• **THE TASK**: Using the data below, copy out all lines with the word "driver".

[Start of section]

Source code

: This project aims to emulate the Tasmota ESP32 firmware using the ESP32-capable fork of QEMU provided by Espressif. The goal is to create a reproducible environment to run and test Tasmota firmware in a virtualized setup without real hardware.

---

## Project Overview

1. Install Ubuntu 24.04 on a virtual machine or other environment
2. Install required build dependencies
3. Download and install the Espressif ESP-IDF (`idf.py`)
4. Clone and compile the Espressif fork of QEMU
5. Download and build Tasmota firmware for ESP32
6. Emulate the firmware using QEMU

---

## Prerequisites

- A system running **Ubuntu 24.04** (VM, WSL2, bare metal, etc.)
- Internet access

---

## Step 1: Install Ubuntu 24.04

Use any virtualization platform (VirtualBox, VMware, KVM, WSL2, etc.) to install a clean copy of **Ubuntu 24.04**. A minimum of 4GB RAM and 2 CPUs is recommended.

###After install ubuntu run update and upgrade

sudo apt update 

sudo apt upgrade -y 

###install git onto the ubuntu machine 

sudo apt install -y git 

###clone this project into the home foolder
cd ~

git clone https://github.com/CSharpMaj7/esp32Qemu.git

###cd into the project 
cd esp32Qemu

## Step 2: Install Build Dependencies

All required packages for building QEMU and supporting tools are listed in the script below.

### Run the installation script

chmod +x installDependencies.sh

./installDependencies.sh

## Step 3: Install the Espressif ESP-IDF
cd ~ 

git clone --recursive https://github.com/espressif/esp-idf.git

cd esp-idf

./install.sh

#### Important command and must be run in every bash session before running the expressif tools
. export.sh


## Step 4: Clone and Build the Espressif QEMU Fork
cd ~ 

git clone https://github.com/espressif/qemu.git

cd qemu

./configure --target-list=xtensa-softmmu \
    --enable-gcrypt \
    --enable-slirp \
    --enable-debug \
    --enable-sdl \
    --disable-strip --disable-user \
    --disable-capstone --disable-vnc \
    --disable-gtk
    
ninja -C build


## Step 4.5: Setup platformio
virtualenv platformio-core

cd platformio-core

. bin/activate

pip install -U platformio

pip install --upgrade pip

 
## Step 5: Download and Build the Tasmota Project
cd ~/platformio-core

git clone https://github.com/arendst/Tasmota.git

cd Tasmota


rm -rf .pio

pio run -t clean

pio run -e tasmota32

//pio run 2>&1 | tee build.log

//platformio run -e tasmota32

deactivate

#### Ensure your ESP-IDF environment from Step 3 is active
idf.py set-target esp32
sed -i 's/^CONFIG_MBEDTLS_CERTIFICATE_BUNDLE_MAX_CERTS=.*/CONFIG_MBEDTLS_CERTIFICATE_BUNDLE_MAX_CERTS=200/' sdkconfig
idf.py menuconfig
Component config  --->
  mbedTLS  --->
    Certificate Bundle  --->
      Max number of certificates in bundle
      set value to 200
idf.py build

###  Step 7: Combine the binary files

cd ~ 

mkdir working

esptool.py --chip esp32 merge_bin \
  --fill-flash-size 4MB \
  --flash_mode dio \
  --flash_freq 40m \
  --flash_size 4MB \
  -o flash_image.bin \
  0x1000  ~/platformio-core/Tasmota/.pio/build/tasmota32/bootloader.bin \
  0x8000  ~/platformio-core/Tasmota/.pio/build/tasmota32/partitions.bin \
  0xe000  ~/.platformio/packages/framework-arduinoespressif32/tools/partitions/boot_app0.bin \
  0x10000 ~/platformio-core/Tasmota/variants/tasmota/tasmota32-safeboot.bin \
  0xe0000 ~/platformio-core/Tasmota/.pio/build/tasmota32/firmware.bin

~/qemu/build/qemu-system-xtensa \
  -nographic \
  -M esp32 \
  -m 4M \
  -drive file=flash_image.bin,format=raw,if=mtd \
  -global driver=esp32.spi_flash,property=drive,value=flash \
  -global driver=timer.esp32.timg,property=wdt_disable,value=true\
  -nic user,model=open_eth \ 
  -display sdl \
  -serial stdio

[End of section]

• **RESULT FOR THIS EXERCISE**:
  -global driver=esp32.spi_flash,property=drive,value=flash \
  -global driver=timer.esp32.timg,property=wdt_disable,value=true\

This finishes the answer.